Pseudomonas maltophilia (ex Hugh and Ryschenkow 1961) Hugh 1981
Xanthomonas maltophilia (Hugh 1981) Swings et al. 1983
Pseudomonas hibiscicola Moniz 1963
Pseudomonas beteli corrig. (Ragunathan 1928) Savulescu 1947

S. maltophilia is slightly smaller (0.7–1.8 × 0.4–0.7 μm) than other members of the genus. They are motile due to polar flagella, and grow well on MacConkey agar producing pigmented colonies. S. maltophilia is catalase-positive, oxidase-negative (which distinguishes it from most other members of the genus) and has a positive reaction for extracellular DNase.

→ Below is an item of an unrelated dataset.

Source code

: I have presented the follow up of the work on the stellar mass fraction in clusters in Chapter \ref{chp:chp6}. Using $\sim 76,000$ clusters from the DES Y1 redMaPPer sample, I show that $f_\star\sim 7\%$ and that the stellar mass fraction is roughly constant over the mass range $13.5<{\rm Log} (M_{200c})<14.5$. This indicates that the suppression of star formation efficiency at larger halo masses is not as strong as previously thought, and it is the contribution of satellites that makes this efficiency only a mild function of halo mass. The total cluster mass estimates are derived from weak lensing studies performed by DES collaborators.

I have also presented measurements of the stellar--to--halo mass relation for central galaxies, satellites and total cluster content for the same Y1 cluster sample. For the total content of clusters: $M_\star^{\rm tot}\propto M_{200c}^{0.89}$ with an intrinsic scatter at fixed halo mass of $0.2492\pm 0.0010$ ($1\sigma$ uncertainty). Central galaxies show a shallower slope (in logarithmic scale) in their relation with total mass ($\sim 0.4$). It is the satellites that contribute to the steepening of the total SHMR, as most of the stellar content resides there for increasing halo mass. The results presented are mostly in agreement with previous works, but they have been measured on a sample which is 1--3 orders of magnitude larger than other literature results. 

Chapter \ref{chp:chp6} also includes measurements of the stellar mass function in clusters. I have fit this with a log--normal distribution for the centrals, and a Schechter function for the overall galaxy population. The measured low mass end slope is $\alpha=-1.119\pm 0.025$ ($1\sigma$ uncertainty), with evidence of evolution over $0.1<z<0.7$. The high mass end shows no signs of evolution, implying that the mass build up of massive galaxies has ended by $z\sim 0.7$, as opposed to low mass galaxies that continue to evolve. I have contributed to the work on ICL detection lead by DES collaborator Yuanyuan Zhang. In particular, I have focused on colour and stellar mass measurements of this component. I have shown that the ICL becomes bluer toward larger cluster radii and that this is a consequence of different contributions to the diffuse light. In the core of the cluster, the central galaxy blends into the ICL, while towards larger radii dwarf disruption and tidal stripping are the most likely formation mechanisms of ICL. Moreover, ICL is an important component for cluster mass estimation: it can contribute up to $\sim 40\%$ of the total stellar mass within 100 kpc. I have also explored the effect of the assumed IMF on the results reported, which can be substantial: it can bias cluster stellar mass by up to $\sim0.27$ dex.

S. maltophilia is ubiquitous in aqueous environments, soil, and plants; it has also been used in biotechnology applications.[5] In immunocompromised patients, S. maltophilia can lead to nosocomial infections. It is also an emerging nosocomial pathogen associated with opportunistic infections in patients with cystic fibrosis, cancer, and HIV. Adherence of this organism to abiotic surfaces such as medical implants and catheters represents a major risk for hospitalized patients.[6]

Pathogenesis

S. maltophilia frequently colonizes humid surfaces such as the tubes used in mechanical ventilation and indwelling urinary catheters as well as medical devices such as suction catheters and endoscopes.[2] Infection is usually facilitated by the presence of prosthetic material (plastic or metal), and the most effective treatment is removal of the prosthetic material (usually a central venous catheter or similar device). S. maltophilia adheres strongly and forms biofilm on plastic surfaces although these abilities may vary greatly between strains. Hydrophobicity was correlated to successful adhesion and biofilm formation on polystyrene surfaces.[7] S. maltophilia frequently co-occurs and forms multispecies biofilms with Pseudomonas aeruginosa. S. maltophilia substantially influences the architecture of P. aeruginosa structures, causing development of extended filaments. These changes arise due to diffusible signalling factor encoded by S. maltophilia.[8][9]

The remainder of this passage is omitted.